- What you have to do
The answer is a stretch of the material below, returned exactly: the line containing "- User Management", the line containing "- Last Name", and all lines between.

- Exercise input
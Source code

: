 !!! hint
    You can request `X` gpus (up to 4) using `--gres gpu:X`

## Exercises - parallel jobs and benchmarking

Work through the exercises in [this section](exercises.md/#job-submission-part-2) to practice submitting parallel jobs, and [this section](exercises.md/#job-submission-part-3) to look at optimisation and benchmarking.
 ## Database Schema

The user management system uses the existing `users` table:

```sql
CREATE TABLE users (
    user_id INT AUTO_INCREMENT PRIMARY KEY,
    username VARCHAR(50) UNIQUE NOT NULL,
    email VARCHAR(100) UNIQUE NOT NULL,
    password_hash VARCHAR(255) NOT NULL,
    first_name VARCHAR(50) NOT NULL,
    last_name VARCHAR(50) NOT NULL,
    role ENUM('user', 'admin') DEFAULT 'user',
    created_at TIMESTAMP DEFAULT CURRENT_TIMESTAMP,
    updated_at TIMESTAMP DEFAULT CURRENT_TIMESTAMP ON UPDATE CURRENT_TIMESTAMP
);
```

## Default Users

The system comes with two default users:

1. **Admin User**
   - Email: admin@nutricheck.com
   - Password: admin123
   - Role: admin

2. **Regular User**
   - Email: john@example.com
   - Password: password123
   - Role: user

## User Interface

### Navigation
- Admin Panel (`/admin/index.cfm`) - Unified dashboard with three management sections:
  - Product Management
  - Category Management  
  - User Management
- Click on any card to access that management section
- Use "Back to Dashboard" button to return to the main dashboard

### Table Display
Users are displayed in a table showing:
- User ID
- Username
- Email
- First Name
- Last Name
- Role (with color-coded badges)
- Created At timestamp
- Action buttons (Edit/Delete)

---

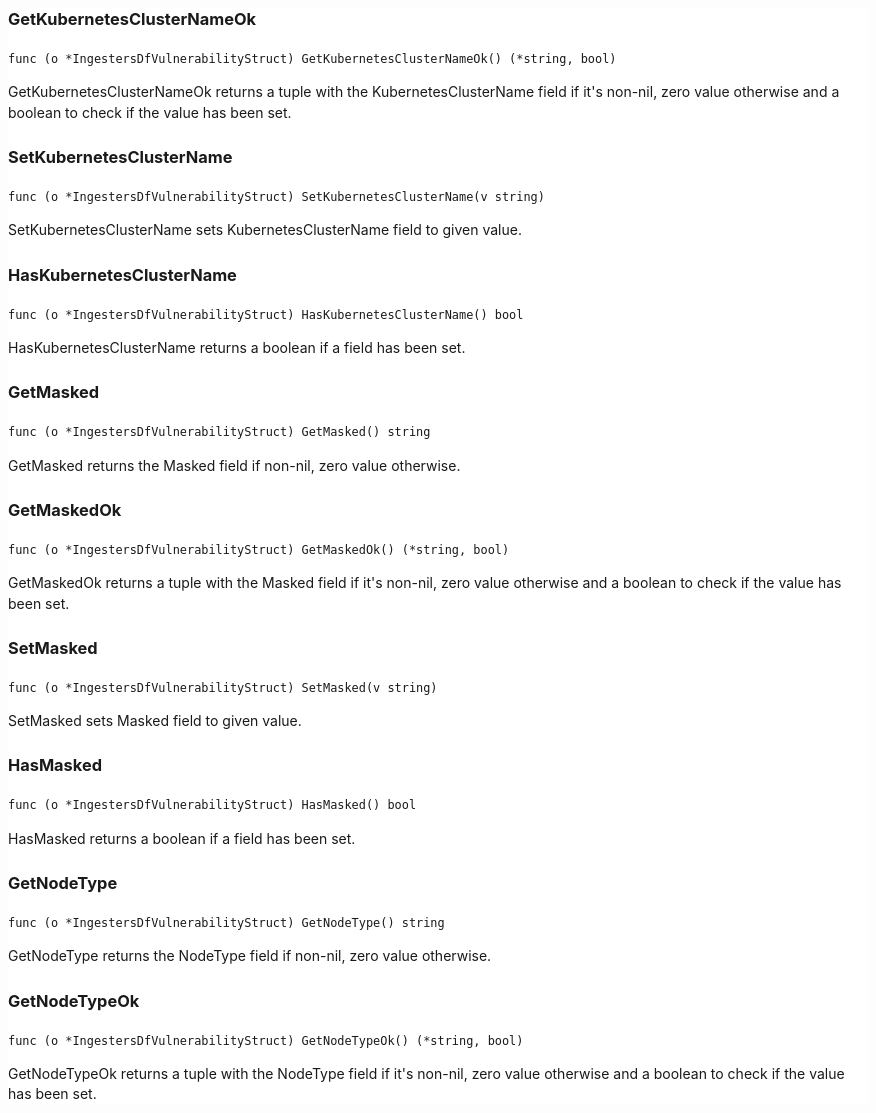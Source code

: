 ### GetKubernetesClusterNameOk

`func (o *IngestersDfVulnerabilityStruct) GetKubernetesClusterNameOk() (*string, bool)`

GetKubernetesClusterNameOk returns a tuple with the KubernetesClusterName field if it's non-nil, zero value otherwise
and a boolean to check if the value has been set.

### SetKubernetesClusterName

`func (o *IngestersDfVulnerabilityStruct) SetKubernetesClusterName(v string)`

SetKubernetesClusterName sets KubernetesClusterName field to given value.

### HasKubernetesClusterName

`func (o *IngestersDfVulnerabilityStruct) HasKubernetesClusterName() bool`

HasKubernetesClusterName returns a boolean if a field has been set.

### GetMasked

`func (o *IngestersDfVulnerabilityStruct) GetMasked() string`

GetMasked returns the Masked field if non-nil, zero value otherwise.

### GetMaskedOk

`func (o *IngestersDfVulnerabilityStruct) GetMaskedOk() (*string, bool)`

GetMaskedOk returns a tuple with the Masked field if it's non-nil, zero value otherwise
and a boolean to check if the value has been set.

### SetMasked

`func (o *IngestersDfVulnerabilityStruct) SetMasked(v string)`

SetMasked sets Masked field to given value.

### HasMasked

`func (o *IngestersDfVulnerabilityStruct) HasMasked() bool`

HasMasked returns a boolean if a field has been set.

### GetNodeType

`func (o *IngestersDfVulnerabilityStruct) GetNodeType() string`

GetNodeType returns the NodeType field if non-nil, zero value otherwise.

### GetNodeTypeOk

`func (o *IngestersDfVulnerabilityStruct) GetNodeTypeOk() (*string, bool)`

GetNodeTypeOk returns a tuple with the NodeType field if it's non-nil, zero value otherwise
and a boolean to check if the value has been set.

- Output below
  - User Management
- Click on any card to access that management section
- Use "Back to Dashboard" button to return to the main dashboard

### Table Display
Users are displayed in a table showing:
- User ID
- Username
- Email
- First Name
- Last Name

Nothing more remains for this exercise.